5Deux sous-groupes peuvent être identifiés. D’une part, des associations ont pour vocation première d’agir en faveur d’Israël. Elles sont souvent identifiables à leur nom : Fédération sioniste de France (FSF), Keren Kayemeth Leisrael (KKL), Siona, Women’s International Zionist Organization (Wizo), etc. D’autre part, il existe des organisations qui ont pour raison d’être la défense des Juifs de France, et dont le champ d’action s’est étendu à la promotion de l’État hébreu. C’est le cas, par exemple, de l’Union des étudiants juifs de France (UEJF), du B’nai B’rith France [3] ou du Conseil représentatif des institutions juives de France (CRIF). Le deuxième sous-groupe est particulièrement intéressant puisque l’argument des dirigeants de ces associations consiste à dire que la protection des juifs de France passe par la défense d’Israël, l’antisionisme étant l’antichambre de l’antisémitisme. C’est cette logique qui permet de comprendre pourquoi Roger Cukierman, lors de l’édition 2005 du dîner du CRIF, a critiqué le gouvernement en parlant d’« incompatibilité entre la politique étrangère de la France et la politique intérieure de lutte contre l’antisémitisme [4] ».

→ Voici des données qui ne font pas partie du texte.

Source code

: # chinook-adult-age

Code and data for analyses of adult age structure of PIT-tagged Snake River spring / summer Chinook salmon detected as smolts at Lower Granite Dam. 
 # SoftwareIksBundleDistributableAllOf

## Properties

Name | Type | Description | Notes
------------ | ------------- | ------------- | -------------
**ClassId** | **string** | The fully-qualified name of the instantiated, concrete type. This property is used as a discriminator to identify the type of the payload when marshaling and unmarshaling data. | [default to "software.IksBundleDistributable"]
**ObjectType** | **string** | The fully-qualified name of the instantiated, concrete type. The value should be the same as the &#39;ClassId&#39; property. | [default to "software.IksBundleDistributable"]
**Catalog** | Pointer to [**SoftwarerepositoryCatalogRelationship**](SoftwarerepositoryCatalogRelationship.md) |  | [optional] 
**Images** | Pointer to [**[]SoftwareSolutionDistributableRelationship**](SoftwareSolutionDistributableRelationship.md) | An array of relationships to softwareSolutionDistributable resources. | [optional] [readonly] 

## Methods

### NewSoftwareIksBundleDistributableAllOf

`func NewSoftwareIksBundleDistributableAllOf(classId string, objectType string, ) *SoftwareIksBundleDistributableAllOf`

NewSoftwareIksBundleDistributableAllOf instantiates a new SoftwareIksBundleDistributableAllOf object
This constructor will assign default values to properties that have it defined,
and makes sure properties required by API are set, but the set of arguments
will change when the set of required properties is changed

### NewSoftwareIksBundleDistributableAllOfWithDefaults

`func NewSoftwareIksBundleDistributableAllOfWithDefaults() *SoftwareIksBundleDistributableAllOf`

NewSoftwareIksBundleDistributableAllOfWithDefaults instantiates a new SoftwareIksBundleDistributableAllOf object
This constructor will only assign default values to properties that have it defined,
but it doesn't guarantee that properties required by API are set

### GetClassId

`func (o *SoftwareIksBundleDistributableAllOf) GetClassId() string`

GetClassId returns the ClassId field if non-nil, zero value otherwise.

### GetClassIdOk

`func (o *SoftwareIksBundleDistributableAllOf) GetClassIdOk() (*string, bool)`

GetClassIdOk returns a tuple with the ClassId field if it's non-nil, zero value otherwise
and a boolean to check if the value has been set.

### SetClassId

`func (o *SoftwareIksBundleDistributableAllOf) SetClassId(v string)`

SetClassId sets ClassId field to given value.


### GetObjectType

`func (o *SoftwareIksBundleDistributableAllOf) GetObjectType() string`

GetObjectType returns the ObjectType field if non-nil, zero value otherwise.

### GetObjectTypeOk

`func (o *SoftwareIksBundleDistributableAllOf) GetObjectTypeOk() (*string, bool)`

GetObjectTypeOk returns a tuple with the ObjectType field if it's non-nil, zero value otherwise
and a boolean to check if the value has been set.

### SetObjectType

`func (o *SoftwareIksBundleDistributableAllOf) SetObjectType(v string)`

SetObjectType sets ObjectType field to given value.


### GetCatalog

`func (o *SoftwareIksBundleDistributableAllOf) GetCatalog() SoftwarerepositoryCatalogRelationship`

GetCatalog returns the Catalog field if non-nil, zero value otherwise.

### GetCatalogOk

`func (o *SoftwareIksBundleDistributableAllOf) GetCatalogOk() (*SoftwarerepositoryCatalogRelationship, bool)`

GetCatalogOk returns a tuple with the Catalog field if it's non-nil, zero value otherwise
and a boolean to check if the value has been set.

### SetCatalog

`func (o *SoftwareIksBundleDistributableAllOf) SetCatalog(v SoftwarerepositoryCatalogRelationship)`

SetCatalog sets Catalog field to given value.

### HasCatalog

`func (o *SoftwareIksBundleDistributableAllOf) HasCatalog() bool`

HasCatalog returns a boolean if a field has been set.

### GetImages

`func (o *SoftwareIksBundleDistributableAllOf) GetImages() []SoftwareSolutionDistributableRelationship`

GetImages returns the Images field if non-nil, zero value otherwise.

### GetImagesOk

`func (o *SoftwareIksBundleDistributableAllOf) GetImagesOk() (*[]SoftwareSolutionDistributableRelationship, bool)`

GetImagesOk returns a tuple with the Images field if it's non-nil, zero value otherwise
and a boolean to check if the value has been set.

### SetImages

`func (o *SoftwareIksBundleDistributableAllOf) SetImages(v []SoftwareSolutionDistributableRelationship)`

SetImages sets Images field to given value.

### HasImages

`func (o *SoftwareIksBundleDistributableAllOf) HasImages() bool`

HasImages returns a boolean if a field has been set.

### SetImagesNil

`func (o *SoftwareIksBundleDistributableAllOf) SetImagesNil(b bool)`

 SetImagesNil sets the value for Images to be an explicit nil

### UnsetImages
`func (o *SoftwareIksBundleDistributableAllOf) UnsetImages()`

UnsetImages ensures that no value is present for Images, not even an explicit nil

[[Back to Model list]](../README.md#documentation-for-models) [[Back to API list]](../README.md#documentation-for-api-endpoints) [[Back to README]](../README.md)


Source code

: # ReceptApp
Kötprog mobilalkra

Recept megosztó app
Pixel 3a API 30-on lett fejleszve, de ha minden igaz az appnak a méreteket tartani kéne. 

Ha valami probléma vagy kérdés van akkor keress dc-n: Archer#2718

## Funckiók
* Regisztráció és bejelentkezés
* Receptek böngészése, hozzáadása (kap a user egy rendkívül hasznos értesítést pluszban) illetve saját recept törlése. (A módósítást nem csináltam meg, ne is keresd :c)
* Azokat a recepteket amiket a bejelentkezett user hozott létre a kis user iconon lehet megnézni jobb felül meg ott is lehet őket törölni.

6La seconde catégorie d’organisations défendant les intérêts d’Israël en France ne place pas le facteur religieux au cœur de ses préoccupations. Les dirigeants de ces organismes mettent au contraire l’accent sur le fondement laïque de leur démarche. Michel Darmon, président de l’Association France-Israël, insiste particulièrement sur ce fait : « France-Israël n’est pas une association de la communauté juive. C’est l’association des Français amis d’Israël, quelles que soient leurs tendances politiques ou leur confession. C’est très important. Je suis le premier président qui soit juif depuis 1926, date de naissance de l’association [5] ». Les militants pro-israéliens laïques avancent diverses motivations pour expliquer leur engagement. La principale est le caractère démocratique de l’État hébreu. Ainsi Rudy Salles, président du groupe d’amitié parlementaire France-Israël à l’Assemblée nationale, affirme-t-il : « Je suis un ami d’Israël pour des raisons évidentes. C’est un État de droit, c’est une démocratie. […] Ils ont choisi M. Sharon, c’est M. Sharon qui est à la tête de l’État. Demain, ce sera un travailliste. Pour moi, ça ne change rien. C’est un groupe d’amitié entre l’Assemblée nationale et la Knesset, entre une démocratie et une autre démocratie [6] ».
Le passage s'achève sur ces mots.